(Provided data)

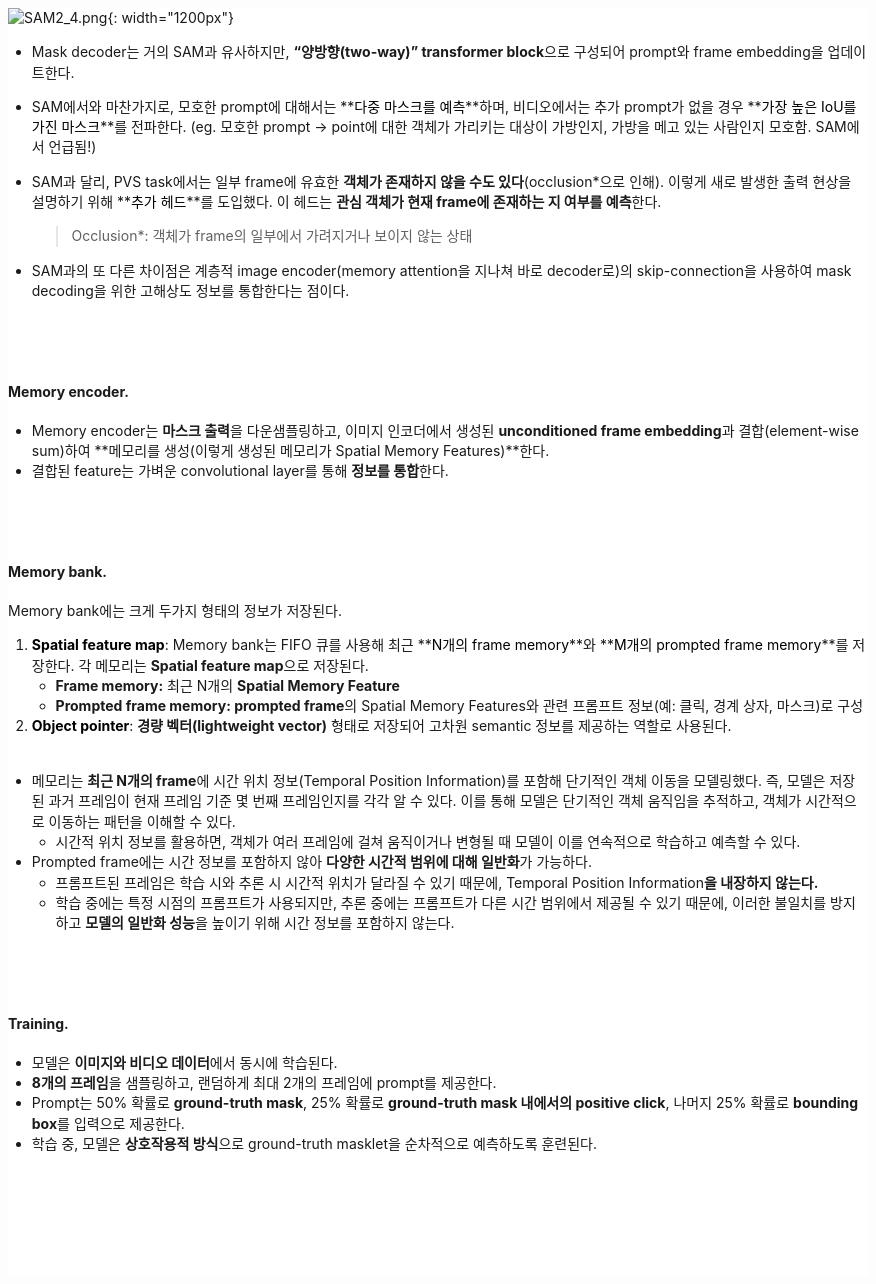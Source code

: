![SAM2_4.png](https://github.com/user-attachments/assets/1862d3a3-b4ba-42a6-aa75-ccbb6c4a161d){: width="1200px"}

- Mask decoder는 거의 SAM과 유사하지만, **“양방향(two-way)” transformer block**으로 구성되어 prompt와 frame embedding을 업데이트한다.
- SAM에서와 마찬가지로, 모호한 prompt에 대해서는 **<mark style='background-color: var(--hl-yellow)'><span style='color: var(--text-color)'>다중 마스크를 예측</span></mark>**하며, 비디오에서는 추가 prompt가 없을 경우 **<mark style='background-color: var(--hl-green)'><span style='color: var(--text-color)'>가장 높은 IoU를 가진 마스크</span></mark>**를 전파한다.
(eg. 모호한 prompt → point에 대한 객체가 가리키는 대상이 가방인지, 가방을 메고 있는 사람인지 모호함. SAM에서 언급됨!)
- SAM과 달리, PVS task에서는 일부 frame에 유효한 **객체가 존재하지 않을 수도 있다**(occlusion*으로 인해). 이렇게 새로 발생한 출력 현상을 설명하기 위해 **<mark style='background-color: var(--hl-green)'><span style='color: var(--text-color)'>추가 헤드</span></mark>**를 도입했다. 이 헤드는 **관심 객체가 현재 frame에 존재하는 지 여부를 예측**한다.
    
    > Occlusion*: 객체가 frame의 일부에서 가려지거나 보이지 않는 상태
    > 
- SAM과의 또 다른 차이점은 계층적 image encoder(memory attention을 지나쳐 바로 decoder로)의 skip-connection을 사용하여 mask decoding을 위한 고해상도 정보를 통합한다는 점이다.
<br/><br/><br/><br/>

#### Memory encoder.

- Memory encoder는 **마스크 출력**을 다운샘플링하고, 이미지 인코더에서 생성된 **unconditioned frame embedding**과 결합(element-wise sum)하여 **메모리를 생성(이렇게 생성된 메모리가 Spatial Memory Features)**한다.
- 결합된 feature는 가벼운 convolutional layer를 통해 **정보를 통합**한다.
<br/><br/><br/><br/>

#### Memory bank.

Memory bank에는 크게 두가지 형태의 정보가 저장된다.

1. **<mark style='background-color: var(--hl-yellow)'><span style='color: var(--text-color)'>Spatial feature map</span></mark>**: Memory bank는 FIFO 큐를 사용해 최근 **<mark style='background-color: var(--hl-green)'><span style='color: var(--text-color)'>N개의 frame memory</span></mark>**와 **<mark style='background-color: var(--hl-green)'><span style='color: var(--text-color)'>M개의 prompted frame memory</span></mark>**를 저장한다. 각 메모리는 **Spatial feature map**으로 저장된다.
    - **Frame memory:** 최근 N개의 **Spatial Memory Feature**
    - **Prompted frame memory: prompted frame**의 Spatial Memory Features와 관련 프롬프트 정보(예: 클릭, 경계 상자, 마스크)로 구성
2. **<mark style='background-color: var(--hl-yellow)'><span style='color: var(--text-color)'>Object pointer</span></mark>**: **경량 벡터(lightweight vector)** 형태로 저장되어 고차원 semantic 정보를 제공하는 역할로 사용된다.
<br/><br/>

- 메모리는 **최근 N개의 frame**에 시간 위치 정보(Temporal Position Information)를 포함해 단기적인 객체 이동을 모델링했다. 즉, 모델은 저장된 과거 프레임이 현재 프레임 기준 몇 번째 프레임인지를 각각 알 수 있다. 이를 통해 모델은 단기적인 객체 움직임을 추적하고, 객체가 시간적으로 이동하는 패턴을 이해할 수 있다.
    - 시간적 위치 정보를 활용하면, 객체가 여러 프레임에 걸쳐 움직이거나 변형될 때 모델이 이를 연속적으로 학습하고 예측할 수 있다.
- Prompted frame에는 시간 정보를 포함하지 않아 **다양한 시간적 범위에 대해 일반화**가 가능하다.
    - 프롬프트된 프레임은 학습 시와 추론 시 시간적 위치가 달라질 수 있기 때문에, Temporal Position Information**을 내장하지 않는다.**
    - 학습 중에는 특정 시점의 프롬프트가 사용되지만, 추론 중에는 프롬프트가 다른 시간 범위에서 제공될 수 있기 때문에, 이러한 불일치를 방지하고 **모델의 일반화 성능**을 높이기 위해 시간 정보를 포함하지 않는다.
<br/><br/><br/><br/>

#### Training.

- 모델은 **이미지와 비디오 데이터**에서 동시에 학습된다.
- **8개의 프레임**을 샘플링하고, 랜덤하게 최대 2개의 프레임에 prompt를 제공한다.
- Prompt는 50% 확률로 **ground-truth mask**, 25% 확률로 **ground-truth mask 내에서의 positive click**, 나머지 25% 확률로 **bounding box**를 입력으로 제공한다.
- 학습 중, 모델은 **상호작용적 방식**으로 ground-truth masklet을 순차적으로 예측하도록 훈련된다.
<br/><br/><br/><br/><br/><br/><br/>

(End Provided data)

- [Work request]: Could you repeat exactly the lines in the listing above from the one with "- SAM에서와 마찬가지로, 모호한" down to the one with "- SAM과 달리, PVS"? Include both of those lines.

- [Problem solution]:
- SAM에서와 마찬가지로, 모호한 prompt에 대해서는 **<mark style='background-color: var(--hl-yellow)'><span style='color: var(--text-color)'>다중 마스크를 예측</span></mark>**하며, 비디오에서는 추가 prompt가 없을 경우 **<mark style='background-color: var(--hl-green)'><span style='color: var(--text-color)'>가장 높은 IoU를 가진 마스크</span></mark>**를 전파한다.
(eg. 모호한 prompt → point에 대한 객체가 가리키는 대상이 가방인지, 가방을 메고 있는 사람인지 모호함. SAM에서 언급됨!)
- SAM과 달리, PVS task에서는 일부 frame에 유효한 **객체가 존재하지 않을 수도 있다**(occlusion*으로 인해). 이렇게 새로 발생한 출력 현상을 설명하기 위해 **<mark style='background-color: var(--hl-green)'><span style='color: var(--text-color)'>추가 헤드</span></mark>**를 도입했다. 이 헤드는 **관심 객체가 현재 frame에 존재하는 지 여부를 예측**한다.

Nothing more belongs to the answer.